> Your assignment:
First find the line with "schreibt man auch" in the entries below, then set down exactly every line through the line with "Objekte~$X,Y$ tatsächlich gleich", that line included.

== Data section

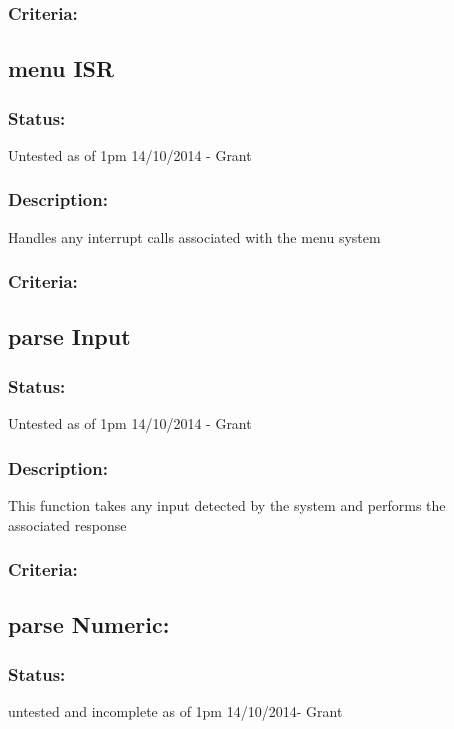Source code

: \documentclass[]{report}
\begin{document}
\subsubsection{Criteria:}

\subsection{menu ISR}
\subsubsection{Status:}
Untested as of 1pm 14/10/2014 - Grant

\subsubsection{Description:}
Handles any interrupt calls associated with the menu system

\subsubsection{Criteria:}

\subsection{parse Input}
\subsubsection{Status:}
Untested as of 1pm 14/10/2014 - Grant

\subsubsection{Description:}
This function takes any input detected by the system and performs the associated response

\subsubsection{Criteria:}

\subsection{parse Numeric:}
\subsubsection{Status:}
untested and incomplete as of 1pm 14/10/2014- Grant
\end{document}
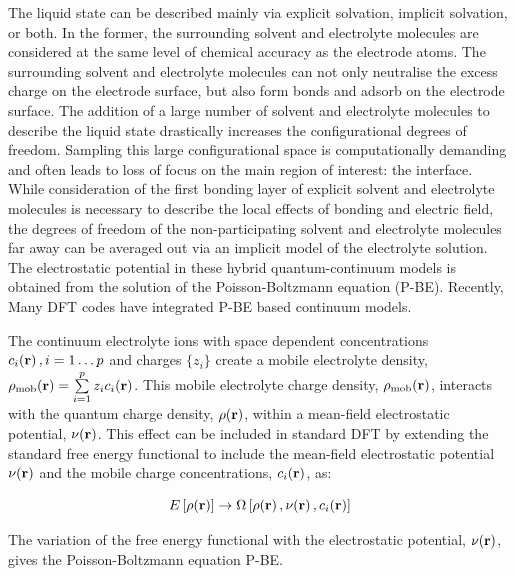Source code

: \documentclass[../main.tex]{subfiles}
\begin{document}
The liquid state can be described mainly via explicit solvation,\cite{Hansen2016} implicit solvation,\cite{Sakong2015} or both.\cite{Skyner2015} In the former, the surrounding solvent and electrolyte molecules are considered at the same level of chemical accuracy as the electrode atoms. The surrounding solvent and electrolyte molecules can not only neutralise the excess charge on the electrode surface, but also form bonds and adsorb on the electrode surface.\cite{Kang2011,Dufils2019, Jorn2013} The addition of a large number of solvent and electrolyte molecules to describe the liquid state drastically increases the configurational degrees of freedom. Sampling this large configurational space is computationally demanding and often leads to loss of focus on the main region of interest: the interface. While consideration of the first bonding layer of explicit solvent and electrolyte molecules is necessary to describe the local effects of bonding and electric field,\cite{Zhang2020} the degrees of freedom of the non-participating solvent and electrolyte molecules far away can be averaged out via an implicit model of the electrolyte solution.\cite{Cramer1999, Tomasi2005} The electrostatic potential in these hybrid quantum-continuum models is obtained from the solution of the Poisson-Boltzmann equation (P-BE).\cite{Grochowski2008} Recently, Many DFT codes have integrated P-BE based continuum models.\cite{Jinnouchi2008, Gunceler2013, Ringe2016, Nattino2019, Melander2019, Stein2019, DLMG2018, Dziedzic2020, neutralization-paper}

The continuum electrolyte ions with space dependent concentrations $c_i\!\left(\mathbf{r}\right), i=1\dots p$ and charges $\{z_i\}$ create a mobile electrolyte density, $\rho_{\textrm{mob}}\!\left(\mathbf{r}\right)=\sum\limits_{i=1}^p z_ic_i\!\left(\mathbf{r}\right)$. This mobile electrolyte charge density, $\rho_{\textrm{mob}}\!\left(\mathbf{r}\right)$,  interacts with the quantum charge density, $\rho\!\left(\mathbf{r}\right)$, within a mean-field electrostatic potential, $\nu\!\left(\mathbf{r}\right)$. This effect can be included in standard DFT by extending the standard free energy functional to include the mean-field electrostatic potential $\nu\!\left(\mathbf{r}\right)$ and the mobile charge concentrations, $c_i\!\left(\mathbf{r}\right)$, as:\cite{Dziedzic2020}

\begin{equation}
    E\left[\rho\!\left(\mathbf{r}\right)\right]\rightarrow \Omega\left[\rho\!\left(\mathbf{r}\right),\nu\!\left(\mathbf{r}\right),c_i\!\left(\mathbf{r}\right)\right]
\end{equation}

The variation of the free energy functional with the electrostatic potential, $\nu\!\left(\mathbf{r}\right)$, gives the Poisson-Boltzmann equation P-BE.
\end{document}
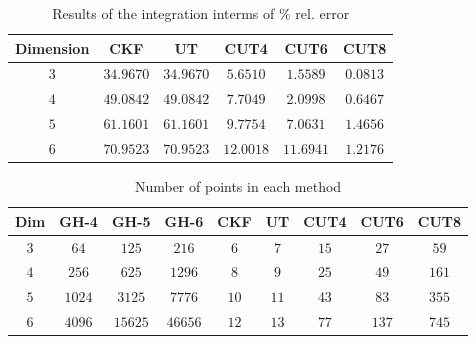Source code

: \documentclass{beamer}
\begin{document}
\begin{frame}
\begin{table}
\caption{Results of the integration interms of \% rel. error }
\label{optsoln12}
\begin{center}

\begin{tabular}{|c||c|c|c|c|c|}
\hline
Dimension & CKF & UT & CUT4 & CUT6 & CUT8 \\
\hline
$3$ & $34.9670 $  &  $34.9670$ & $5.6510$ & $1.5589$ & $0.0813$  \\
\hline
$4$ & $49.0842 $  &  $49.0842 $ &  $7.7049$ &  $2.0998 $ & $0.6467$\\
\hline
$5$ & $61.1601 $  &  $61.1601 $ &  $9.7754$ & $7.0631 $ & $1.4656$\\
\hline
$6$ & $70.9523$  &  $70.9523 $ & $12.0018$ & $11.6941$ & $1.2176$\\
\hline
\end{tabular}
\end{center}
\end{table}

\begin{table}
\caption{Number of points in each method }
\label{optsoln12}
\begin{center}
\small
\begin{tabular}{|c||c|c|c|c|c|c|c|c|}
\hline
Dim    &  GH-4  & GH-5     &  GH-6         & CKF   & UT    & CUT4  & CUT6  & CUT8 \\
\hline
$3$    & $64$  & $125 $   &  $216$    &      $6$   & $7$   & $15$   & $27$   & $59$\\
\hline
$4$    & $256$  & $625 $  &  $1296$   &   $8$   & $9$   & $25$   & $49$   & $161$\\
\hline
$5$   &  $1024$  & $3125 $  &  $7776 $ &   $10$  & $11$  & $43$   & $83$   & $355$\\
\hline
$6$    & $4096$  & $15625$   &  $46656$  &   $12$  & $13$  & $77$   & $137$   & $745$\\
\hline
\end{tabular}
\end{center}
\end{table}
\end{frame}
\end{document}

====
== Data section

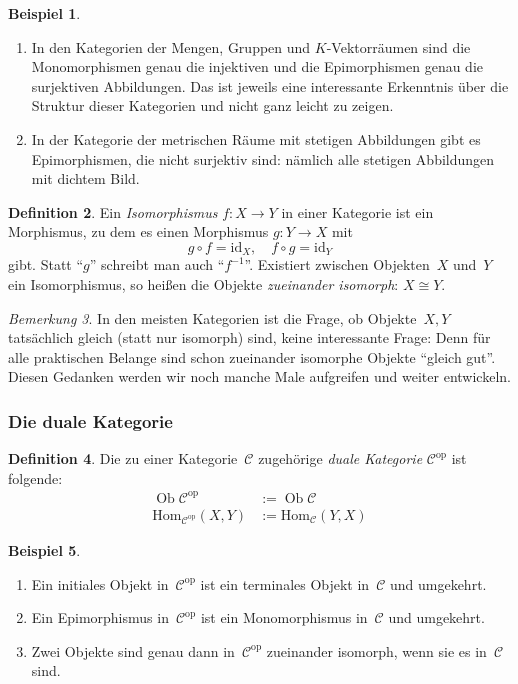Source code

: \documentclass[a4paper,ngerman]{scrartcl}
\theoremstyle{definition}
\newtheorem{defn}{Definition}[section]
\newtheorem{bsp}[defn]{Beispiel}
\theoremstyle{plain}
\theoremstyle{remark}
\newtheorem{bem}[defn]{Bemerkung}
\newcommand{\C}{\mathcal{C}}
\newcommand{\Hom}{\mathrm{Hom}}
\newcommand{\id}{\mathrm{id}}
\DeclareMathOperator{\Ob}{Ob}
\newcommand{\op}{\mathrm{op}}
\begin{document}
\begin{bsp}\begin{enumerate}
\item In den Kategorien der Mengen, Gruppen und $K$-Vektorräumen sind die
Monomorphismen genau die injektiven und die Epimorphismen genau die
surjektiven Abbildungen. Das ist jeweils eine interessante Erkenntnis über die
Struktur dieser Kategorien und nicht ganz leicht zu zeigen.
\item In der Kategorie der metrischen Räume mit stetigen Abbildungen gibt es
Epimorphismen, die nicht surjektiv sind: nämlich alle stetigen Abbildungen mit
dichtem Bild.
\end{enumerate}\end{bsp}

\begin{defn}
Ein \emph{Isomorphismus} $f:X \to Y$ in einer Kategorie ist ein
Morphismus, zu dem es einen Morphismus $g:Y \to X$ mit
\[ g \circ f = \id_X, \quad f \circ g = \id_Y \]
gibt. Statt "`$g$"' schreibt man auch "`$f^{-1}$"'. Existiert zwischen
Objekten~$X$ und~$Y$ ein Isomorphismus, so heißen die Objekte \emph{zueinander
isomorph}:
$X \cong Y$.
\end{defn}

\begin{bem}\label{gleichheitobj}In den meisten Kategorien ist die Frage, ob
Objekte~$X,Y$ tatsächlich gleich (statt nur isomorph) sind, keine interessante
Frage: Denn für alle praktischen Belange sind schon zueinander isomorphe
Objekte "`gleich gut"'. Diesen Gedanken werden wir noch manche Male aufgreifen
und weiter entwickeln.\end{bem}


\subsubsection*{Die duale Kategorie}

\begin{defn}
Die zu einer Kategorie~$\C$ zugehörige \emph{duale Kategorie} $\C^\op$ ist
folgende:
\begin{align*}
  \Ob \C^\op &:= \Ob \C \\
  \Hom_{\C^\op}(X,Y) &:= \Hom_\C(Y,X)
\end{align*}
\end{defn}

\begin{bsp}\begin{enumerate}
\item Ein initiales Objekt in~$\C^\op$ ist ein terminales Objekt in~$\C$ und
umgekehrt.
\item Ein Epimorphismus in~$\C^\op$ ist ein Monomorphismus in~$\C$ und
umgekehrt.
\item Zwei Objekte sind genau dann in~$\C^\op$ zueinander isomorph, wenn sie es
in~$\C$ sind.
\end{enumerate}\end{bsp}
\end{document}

====

> Output below:
gibt. Statt "`$g$"' schreibt man auch "`$f^{-1}$"'. Existiert zwischen
Objekten~$X$ und~$Y$ ein Isomorphismus, so heißen die Objekte \emph{zueinander
isomorph}:
$X \cong Y$.
\end{defn}

\begin{bem}\label{gleichheitobj}In den meisten Kategorien ist die Frage, ob
Objekte~$X,Y$ tatsächlich gleich (statt nur isomorph) sind, keine interessante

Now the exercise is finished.